Why would I want to control this behaviour?

There are many situations in which you may want to control which of these lookups are actually performed. Here are a few examples:

1. You are performing a Cutover migration from Exchange>Office 365. In this case, when you make the switch and move your MX records to Office 365, you will need to do one of two things:

a. Remove Exchange completely from your environment before attempting to configure new Outlook profiles for your users. Doing this will remove the SCP record from Active Directory.

b. Configure your Outlook clients to skip the SCP lookup.

Both of these methods will ensure that your clients discover their autodiscover settings using method 3 (as long as you have your DNS configured properly!). If you don’t do this, your Outlook clients will always discover their Exchange server using method 1 (SCP lookup). Of course, you could manually configure each Outlook profile, but that is way more hassle than it’s worth!

2. You are moving back to an On Premise environment from Office 365 (god forbid!). If you are doing this you must disable SCP lookups before implementing Exchange, as otherwise your Outlook clients will find your Exchange Server before they find your Office 365 autodiscover settings. SCP lookups can then be re-enabled once you have offboarded.

3. You may simply want to optimise your autodiscover experience. For example, if you are using pure Office 365 (no Hybrid), you might aswell disable all types of lookup except for method 3, as that is the only method which will work. This can lead to speed improvements, particularly when launching Outlook.

How do I control Autodiscover?

The best way of doing this is to use the magic of Group Policy! Firstly, if you don’t already have it, download and install the .adm or .admx file for managing your preferred version of Office, be it Office 2007, 2010 or 2013. The Autodiscover settings for Office 2013 are built into the ADMX file for the whole application, whereas Office 2010/2007 use a special Autodiscover .adm file.

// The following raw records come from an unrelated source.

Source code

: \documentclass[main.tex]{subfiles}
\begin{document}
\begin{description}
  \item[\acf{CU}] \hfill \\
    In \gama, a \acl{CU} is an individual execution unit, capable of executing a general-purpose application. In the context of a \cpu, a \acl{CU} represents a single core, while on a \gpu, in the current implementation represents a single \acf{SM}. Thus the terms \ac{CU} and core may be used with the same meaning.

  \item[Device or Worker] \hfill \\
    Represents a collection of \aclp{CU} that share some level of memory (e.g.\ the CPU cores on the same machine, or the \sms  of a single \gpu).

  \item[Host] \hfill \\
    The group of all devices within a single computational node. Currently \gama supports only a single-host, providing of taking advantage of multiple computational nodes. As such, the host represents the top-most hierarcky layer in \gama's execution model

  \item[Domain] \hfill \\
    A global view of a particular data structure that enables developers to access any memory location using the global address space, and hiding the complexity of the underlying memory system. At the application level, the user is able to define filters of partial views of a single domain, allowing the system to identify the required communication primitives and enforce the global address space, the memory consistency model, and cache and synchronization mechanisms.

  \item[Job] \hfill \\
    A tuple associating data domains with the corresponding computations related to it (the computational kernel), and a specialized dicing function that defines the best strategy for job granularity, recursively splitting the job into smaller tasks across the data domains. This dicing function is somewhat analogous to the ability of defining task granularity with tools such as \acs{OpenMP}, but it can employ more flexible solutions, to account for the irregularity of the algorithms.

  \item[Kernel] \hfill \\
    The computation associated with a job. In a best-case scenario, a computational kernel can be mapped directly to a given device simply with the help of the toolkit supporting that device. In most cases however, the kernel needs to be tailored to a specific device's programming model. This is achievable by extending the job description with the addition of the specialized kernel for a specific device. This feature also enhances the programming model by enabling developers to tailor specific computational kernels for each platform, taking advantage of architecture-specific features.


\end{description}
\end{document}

Office 2007: http://download.microsoft.com/download/C/5/2/C5252326-202E-4674-A5A2-BC9F5C8F53BE/outlk12-autodiscover.adm

Office 2010: http://download.microsoft.com/download/C/5/2/C5252326-202E-4674-A5A2-BC9F5C8F53BE/outlk14-autodiscover.adm

Office 2013: http://www.microsoft.com/en-gb/download/details.aspx?id=35554

To learn how to install these files, please see the ‘Loading the ADMX templates’ section of this article: https://technet.microsoft.com/en-us/library/cc179081(v=office.14).aspx

You may already have these files installed and have a Group Policy object for managing Office settings. If you do, then edit your existing policy. If not then create a new Group Policy Object and link it to the required OU. Edit your policy and navigate to the following setting:

    • Outlook 2013: User Configuration>Policies>Administrative Templates>Microsoft Outlook 2013>Account Settings>Exchange
    • Outlook 2010/2007: User Configuration>Administrative Templates>Classic Administrative Templates>Microsoft Outlook 2010>Account Settings>Exchange>AutoDiscover

As counter-intuitive as it sounds, Enable the ‘Disable Autodiscover’ parameter and select between the options shown in the screenshot below. In this example I’ve just disabled the SCP lookup.

Disable Autodisover GPOYou can confirm what lookups your Outlook client is performing by doing an Autodiscovery test. If you’ve never done this before, here’s how:

1. Go to the Outlook icon in your taskbar, hold Ctrl and right-click on it. You should see a couple of hidden options, select ‘Test E-mail AutoConfiguration’

Untitled

2. Untick ‘Use Guessmart’ and ‘Secure Guessmart Authentication’, enter your e-mail address and password and test.

3. Once the test is complete, go to the Log tab to see which lookups were performed and which was successful.

Hopefully this blog post will help you out, please leave comments with suggestions or feedback. Thanks for reading!